> _SUPPLIED ENTRIES_
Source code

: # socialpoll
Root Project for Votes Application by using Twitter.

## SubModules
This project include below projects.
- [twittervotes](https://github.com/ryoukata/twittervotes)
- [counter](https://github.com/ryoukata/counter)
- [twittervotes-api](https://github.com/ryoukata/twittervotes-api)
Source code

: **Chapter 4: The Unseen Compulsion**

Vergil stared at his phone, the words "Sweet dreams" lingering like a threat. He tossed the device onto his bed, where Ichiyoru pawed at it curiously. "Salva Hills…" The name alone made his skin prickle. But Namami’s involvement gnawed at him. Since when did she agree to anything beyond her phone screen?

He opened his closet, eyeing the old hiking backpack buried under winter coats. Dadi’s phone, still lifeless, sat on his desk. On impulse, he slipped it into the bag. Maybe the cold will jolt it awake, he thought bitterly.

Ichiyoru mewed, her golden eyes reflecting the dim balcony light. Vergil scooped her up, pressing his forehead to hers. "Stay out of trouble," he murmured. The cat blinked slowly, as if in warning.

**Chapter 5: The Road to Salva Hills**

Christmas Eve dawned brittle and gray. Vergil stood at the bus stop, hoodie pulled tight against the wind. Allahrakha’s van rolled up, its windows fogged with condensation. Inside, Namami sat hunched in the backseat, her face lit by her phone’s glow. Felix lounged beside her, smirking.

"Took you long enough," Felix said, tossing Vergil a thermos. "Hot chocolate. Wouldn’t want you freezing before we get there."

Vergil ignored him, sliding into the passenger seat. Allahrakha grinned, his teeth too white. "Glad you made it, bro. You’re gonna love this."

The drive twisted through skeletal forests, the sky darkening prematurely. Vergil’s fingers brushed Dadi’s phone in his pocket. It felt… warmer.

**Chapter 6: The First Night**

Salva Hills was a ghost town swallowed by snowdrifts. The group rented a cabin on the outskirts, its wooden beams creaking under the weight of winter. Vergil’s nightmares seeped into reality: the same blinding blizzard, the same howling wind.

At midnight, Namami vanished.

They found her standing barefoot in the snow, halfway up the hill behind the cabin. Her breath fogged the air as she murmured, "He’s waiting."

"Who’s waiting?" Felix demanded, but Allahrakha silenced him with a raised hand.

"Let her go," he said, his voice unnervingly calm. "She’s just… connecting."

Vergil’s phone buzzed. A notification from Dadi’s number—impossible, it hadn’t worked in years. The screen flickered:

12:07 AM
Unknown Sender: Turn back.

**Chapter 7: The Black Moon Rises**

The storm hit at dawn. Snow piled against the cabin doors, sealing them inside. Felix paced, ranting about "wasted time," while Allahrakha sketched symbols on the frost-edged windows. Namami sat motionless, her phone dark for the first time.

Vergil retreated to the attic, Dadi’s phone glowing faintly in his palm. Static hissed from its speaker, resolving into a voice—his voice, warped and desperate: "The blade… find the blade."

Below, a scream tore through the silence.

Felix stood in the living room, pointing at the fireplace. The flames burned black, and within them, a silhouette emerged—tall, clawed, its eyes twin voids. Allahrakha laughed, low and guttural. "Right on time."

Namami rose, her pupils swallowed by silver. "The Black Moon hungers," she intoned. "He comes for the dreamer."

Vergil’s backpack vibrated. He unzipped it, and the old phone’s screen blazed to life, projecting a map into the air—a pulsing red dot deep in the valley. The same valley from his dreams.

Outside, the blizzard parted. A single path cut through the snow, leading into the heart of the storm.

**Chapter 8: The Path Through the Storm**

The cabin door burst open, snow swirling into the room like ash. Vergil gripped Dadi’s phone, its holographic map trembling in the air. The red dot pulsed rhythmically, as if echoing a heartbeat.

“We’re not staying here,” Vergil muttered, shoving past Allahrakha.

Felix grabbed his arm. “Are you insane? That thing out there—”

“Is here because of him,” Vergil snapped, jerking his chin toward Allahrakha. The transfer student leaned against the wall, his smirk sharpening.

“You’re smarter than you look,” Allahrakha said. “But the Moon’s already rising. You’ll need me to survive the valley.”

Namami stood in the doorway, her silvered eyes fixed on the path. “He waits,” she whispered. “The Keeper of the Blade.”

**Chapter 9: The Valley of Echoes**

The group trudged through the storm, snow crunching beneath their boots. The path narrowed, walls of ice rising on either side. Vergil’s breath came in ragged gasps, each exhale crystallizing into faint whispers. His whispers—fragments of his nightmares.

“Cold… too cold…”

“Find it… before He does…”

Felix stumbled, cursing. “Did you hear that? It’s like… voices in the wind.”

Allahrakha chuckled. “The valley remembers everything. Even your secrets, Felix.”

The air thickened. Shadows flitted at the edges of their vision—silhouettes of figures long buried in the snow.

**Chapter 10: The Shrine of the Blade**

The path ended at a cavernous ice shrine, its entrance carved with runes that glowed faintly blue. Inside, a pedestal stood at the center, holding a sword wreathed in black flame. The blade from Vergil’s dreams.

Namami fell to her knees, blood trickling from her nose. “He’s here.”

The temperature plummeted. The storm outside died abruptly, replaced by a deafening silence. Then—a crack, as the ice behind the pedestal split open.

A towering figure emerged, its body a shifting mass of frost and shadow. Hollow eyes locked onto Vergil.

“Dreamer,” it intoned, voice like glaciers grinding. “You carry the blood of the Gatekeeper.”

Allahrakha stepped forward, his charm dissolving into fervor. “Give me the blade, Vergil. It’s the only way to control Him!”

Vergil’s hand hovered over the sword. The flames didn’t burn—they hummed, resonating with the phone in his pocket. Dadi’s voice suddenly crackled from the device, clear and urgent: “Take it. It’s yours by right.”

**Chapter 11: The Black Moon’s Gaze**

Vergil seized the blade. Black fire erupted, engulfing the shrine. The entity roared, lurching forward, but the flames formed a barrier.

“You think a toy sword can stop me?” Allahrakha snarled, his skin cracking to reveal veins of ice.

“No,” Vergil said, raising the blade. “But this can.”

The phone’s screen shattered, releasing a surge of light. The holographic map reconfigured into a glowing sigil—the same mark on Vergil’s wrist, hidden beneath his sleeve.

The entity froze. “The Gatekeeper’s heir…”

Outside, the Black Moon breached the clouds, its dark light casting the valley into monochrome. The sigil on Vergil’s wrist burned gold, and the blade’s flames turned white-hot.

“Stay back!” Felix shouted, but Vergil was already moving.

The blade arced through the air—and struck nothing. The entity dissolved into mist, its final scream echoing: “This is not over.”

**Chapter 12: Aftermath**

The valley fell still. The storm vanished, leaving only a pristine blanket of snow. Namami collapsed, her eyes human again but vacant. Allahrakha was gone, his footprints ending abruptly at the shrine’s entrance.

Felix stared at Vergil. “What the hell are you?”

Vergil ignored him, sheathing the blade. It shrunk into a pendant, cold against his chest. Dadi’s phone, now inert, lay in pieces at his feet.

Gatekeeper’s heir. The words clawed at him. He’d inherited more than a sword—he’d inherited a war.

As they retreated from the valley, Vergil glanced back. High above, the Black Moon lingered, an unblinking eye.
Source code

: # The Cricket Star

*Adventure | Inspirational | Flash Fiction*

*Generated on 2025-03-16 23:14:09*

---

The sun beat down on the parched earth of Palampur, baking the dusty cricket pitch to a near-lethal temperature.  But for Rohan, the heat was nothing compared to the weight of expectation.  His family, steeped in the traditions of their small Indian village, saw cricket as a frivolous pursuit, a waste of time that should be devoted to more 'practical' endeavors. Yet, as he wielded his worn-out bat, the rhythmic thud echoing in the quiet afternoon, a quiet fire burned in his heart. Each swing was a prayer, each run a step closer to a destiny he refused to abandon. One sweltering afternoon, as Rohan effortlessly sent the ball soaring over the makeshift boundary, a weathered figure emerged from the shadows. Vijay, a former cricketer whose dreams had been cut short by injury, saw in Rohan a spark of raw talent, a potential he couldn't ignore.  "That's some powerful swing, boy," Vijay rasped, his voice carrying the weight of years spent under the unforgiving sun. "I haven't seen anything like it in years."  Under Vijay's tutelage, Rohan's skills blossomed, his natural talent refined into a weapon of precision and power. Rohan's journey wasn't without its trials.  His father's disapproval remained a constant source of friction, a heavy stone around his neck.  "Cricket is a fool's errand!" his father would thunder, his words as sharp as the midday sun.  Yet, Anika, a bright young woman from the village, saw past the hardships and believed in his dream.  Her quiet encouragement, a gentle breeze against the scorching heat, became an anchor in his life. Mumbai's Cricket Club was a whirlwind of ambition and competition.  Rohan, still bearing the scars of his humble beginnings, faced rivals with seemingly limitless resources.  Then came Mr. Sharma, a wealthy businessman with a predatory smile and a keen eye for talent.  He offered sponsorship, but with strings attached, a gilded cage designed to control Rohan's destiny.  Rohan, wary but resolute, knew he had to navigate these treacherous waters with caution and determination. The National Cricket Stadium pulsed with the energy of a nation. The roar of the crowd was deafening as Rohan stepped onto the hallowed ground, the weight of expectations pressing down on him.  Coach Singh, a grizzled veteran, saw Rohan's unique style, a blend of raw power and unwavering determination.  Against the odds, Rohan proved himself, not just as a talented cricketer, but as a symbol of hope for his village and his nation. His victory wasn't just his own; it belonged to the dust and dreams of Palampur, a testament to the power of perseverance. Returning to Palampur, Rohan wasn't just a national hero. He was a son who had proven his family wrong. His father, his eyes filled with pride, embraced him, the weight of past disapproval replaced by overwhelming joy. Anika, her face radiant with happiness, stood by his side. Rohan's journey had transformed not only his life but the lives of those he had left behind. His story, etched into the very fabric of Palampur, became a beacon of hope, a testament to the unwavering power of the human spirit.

> _WORK ORDER_
What you output must be the lines from the opening of the material above up to and including the line with "to Salva Hills**", reproduced exactly.

> _WRITTEN RESPONSE_
Source code

: # socialpoll
Root Project for Votes Application by using Twitter.

## SubModules
This project include below projects.
- [twittervotes](https://github.com/ryoukata/twittervotes)
- [counter](https://github.com/ryoukata/counter)
- [twittervotes-api](https://github.com/ryoukata/twittervotes-api)
Source code

: **Chapter 4: The Unseen Compulsion**

Vergil stared at his phone, the words "Sweet dreams" lingering like a threat. He tossed the device onto his bed, where Ichiyoru pawed at it curiously. "Salva Hills…" The name alone made his skin prickle. But Namami’s involvement gnawed at him. Since when did she agree to anything beyond her phone screen?

He opened his closet, eyeing the old hiking backpack buried under winter coats. Dadi’s phone, still lifeless, sat on his desk. On impulse, he slipped it into the bag. Maybe the cold will jolt it awake, he thought bitterly.

Ichiyoru mewed, her golden eyes reflecting the dim balcony light. Vergil scooped her up, pressing his forehead to hers. "Stay out of trouble," he murmured. The cat blinked slowly, as if in warning.

**Chapter 5: The Road to Salva Hills**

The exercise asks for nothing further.